The co-owner of a boutique featured in the Grapevine is now looking at being deported, in part for being from outside the European Economic Area. She has been given a matter of days to leave Iceland, and is reaching out to the general public for help.

Momo Hayashi is co-owner of Marko Svart, a fascinating new boutique in downtown Reykjavík that is already causing quite the positive buzz. Unfortunately, Momo may have to soon depart from the country, as she details on Facebook.

Momo is originally from Japan and has been living in Iceland for four years now. She has a fluent command of Icelandic, and has specialist training in Asian culture, and so applied for a work permit on those grounds last December.

“The Directorate of Immigration and the Directorate of Labour accepted my application, but six months later the Directorate of Labour rejected my application,” she writes in part. “The reason was because I am not from the European Union, and that other people could do my job. They made no mention of my specialist training. So they recommended I apply for a permit based on a labour shortage, but again the Directorate of Labour rejected the application, saying they are so many Icelanders who are unemployed.”

As commenters on the post were quick to point out, there are about 6,200 open jobs in Iceland right now, and rising.

“I called the Directorates of Immigration and Labour every week to ask how it’s going with my residence permit,” she writes. “They told me that it’s still being processed and everything looks good. Seven months later, all of the sudden, no, it won’t work because you’re not European and there is too much unemployment.”

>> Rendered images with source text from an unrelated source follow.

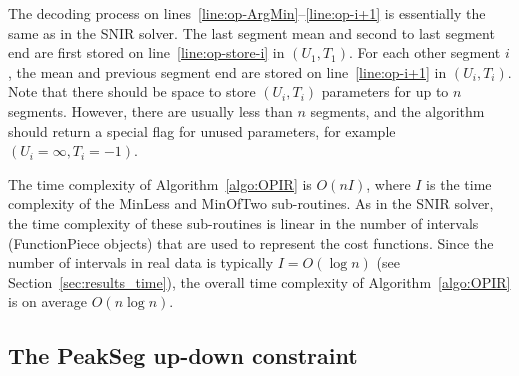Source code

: \documentclass{article}
\begin{document}
The decoding process on lines~\ref{line:op-ArgMin}--\ref{line:op-i+1}
is essentially the same as in the SNIR solver. The last segment mean
and second to last segment end are first stored on
line~\ref{line:op-store-i} in $(U_1,T_1)$. For each other segment $i$,
the mean and previous segment end are stored on line~\ref{line:op-i+1}
in $(U_i,T_i)$. Note that there should be space to store $(U_i,T_i)$
parameters for up to $n$ segments. However, there are usually less
than $n$ segments, and the algorithm should return a special flag for
unused parameters, for example $(U_i=\infty, T_i=-1)$.

The time complexity of Algorithm~\ref{algo:OPIR} is $O(n I)$, where
$I$ is the time complexity of the MinLess and MinOfTwo
sub-routines. As in the SNIR solver, the time complexity of these
sub-routines is linear in the number of intervals (FunctionPiece
objects) that are used to represent the cost functions. Since the
number of intervals in real data is typically $I=O(\log n)$ (see
Section~\ref{sec:results_time}), the overall time complexity of
Algorithm~\ref{algo:OPIR} is on average $O(n \log n)$.


\subsection{The PeakSeg up-down constraint}
\label{sec:PeakSeg}
\end{document}
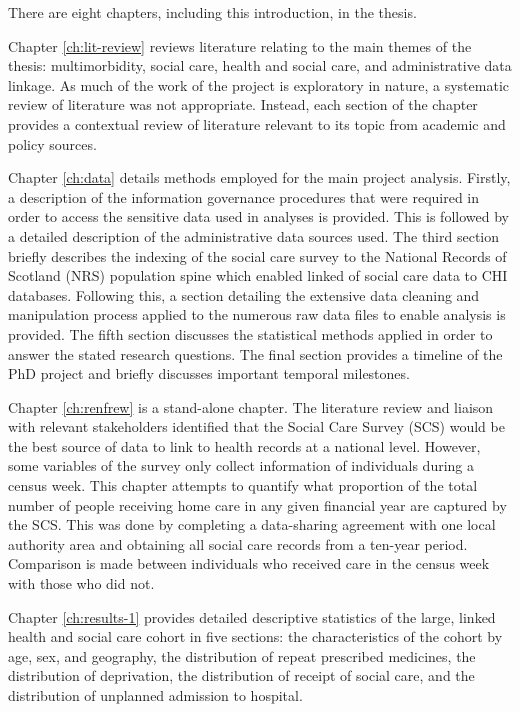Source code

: \documentclass[12pt,a4paper,oneside,table]{report}
\begin{document}
There are eight chapters, including this introduction, in the thesis.

Chapter \ref{ch:lit-review} reviews literature relating to the main
themes of the thesis: multimorbidity, social care, health and social
care, and administrative data linkage. As much of the work of the
project is exploratory in nature, a systematic review of literature was
not appropriate. Instead, each section of the chapter provides a
contextual review of literature relevant to its topic from academic and
policy sources.

Chapter \ref{ch:data} details methods employed for the main project
analysis. Firstly, a description of the information governance
procedures that were required in order to access the sensitive data used
in analyses is provided. This is followed by a detailed description of
the administrative data sources used. The third section briefly
describes the indexing of the social care survey to the National Records
of Scotland (NRS) population spine which enabled linked of social care
data to CHI databases. Following this, a section detailing the extensive
data cleaning and manipulation process applied to the numerous raw data
files to enable analysis is provided. The fifth section discusses the
statistical methods applied in order to answer the stated research
questions. The final section provides a timeline of the PhD project and
briefly discusses important temporal milestones.

Chapter \ref{ch:renfrew} is a stand-alone chapter. The literature review
and liaison with relevant stakeholders identified that the Social Care
Survey (SCS) would be the best source of data to link to health records
at a national level. However, some variables of the survey only collect
information of individuals during a census week. This chapter attempts
to quantify what proportion of the total number of people receiving home
care in any given financial year are captured by the SCS. This was done
by completing a data-sharing agreement with one local authority area and
obtaining all social care records from a ten-year period. Comparison is
made between individuals who received care in the census week with those
who did not.

Chapter \ref{ch:results-1} provides detailed descriptive statistics of
the large, linked health and social care cohort in five sections: the
characteristics of the cohort by age, sex, and geography, the
distribution of repeat prescribed medicines, the distribution of
deprivation, the distribution of receipt of social care, and the
distribution of unplanned admission to hospital.
\end{document}
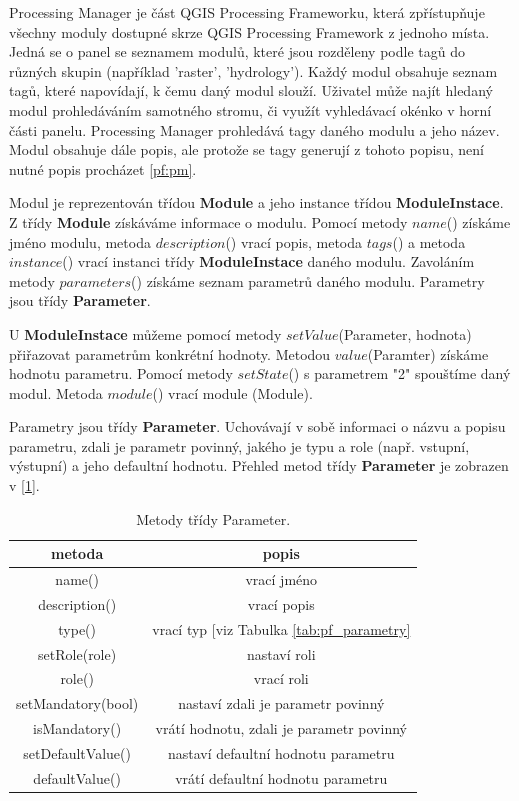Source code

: Processing Manager je část QGIS Processing Frameworku, která zpřístupňuje všechny moduly dostupné skrze QGIS Processing Framework z jednoho místa. Jedná se o panel se seznamem modulů, které jsou rozděleny podle tagů do různých skupin (například 'raster', 'hydrology'). Každý modul obsahuje seznam tagů, které napovídají, k čemu daný modul slouží. Uživatel může najít hledaný modul prohledáváním samotného stromu, či využít vyhledávací okénko v horní části panelu. Processing Manager prohledává tagy daného modulu a jeho název. Modul obsahuje dále popis, ale protože se tagy generují z tohoto popisu, není nutné popis procházet \figurename \ref{pf:pm}.

Modul je reprezentován třídou \textbf{Module} a jeho instance třídou \textbf{ModuleInstace}. Z třídy \textbf{Module} získáváme informace o modulu. Pomocí metody $name$() získáme jméno modulu, metoda $description$() vrací popis, metoda $tags$() a metoda $instance$() vrací instanci třídy \textbf{ModuleInstace} daného modulu. Zavoláním metody $parameters$() získáme seznam parametrů daného modulu. Parametry jsou třídy \textbf{Parameter}.

U \textbf{ModuleInstace} můžeme pomocí metody $setValue$(Parameter, hodnota) přiřazovat parametrům konkrétní hodnoty. Metodou $value$(Paramter) získáme hodnotu parametru. Pomocí metody $setState$() s parametrem "2" spouštíme daný modul. Metoda $module$() vrací module (Module).

Parametry jsou třídy \textbf{Parameter}. Uchovávají v sobě informaci o názvu a popisu parametru, zdali je parametr povinný, jakého je typu a role (např. vstupní, výstupní) a jeho defaultní hodnotu. Přehled metod třídy \textbf{Parameter} je zobrazen v [\tablename \ref{tab:metPar}].

\begin{table}[!]
	\centering
	\begin{tabular}{|c|c|}
	\hline
	metoda & popis \\
	\hline
	\hline
	name() & vrací jméno\\
	description() & vrací popis\\
	type() & vrací typ [viz Tabulka \ref{tab:pf_parametry} \\
	setRole(role) & nastaví roli\\
	role() & vrací roli\\
	setMandatory(bool) & nastaví zdali je parametr povinný\\
	isMandatory() & vrátí hodnotu, zdali je parametr povinný\\
	setDefaultValue() & nastaví defaultní hodnotu parametru\\
	defaultValue() & vrátí defaultní hodnotu parametru \\
	\hline
	\end{tabular}
	\caption{Metody třídy Parameter.}
	\label{tab:metPar}
\end{table}

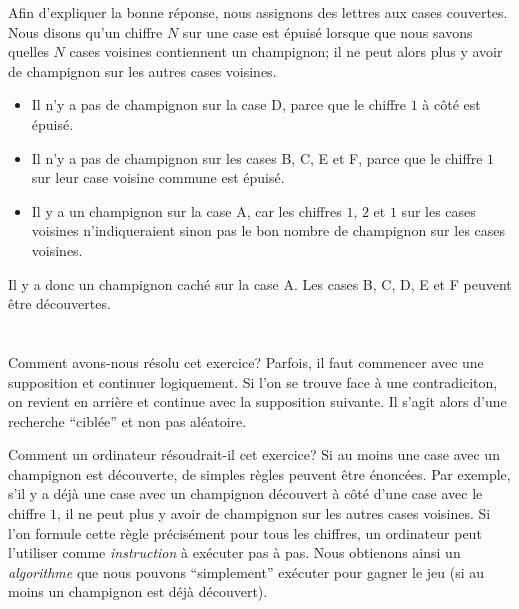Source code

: {{{\centering%
\par}

Afin d’expliquer la bonne réponse, nous assignons des lettres aux cases couvertes. Nous disons qu’un chiffre ${N}$ sur une case est épuisé lorsque que nous savons quelles ${N}$ cases voisines contiennent un champignon; il ne peut alors plus y avoir de champignon sur les autres cases voisines.

{\centering%
\par}

\begin{itemize}
  \item Il n’y a pas de champignon sur la case D, parce que le chiffre $1$ à côté est épuisé.
  \item Il n’y a pas de champignon sur les cases B, C, E et F, parce que le chiffre $1$ sur leur case voisine commune est épuisé.
  \item Il y a un champignon sur la case A, car les chiffres $1$, $2$ et $1$ sur les cases voisines n’indiqueraient sinon pas le bon nombre de champignon sur les cases voisines.
\end{itemize}

{\centering%
\par}

Il y a donc un champignon caché sur la case A. Les cases B, C, D, E et F peuvent être découvertes.



\section*{\BrochureItsInformatics}
Comment avons-nous résolu cet exercice? Parfois, il faut commencer avec une supposition et continuer logiquement. Si l’on se trouve face à une contradiciton, on revient en arrière et continue avec la supposition suivante. Il s’agit alors d’une recherche “ciblée” et non pas aléatoire.

Comment un ordinateur résoudrait-il cet exercice? Si au moins une case avec un champignon est découverte, de simples règles peuvent être énoncées. Par exemple, s’il y a déjà une case avec un champignon découvert à côté d’une case avec le chiffre $1$, il ne peut plus y avoir de champignon sur les autres cases voisines. Si l’on formule cette règle précisément pour tous les chiffres, un ordinateur peut l’utiliser comme \emph{instruction} à exécuter pas à pas. Nous obtienons ainsi un \emph{algorithme} que nous pouvons “simplement” exécuter pour gagner le jeu (si au moins un champignon est déjà découvert).



}}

Rejecting a residence permit application based on nationality may sound strange to some, but this is a part of Iceland’s immigration laws: people from the European Economic Area are free to come to Iceland and look for work immediately. People from anywhere else in the world can only do jobs that Europeans will not do, or cannot do (hence the mention of specialist training).

“I want to ask you all: did I do something wrong?,” Momo asks. “Did I take your job? Should I ask some Icelander to marry me, and just become a housewife? Or should I just go back to my ‘home’ country?”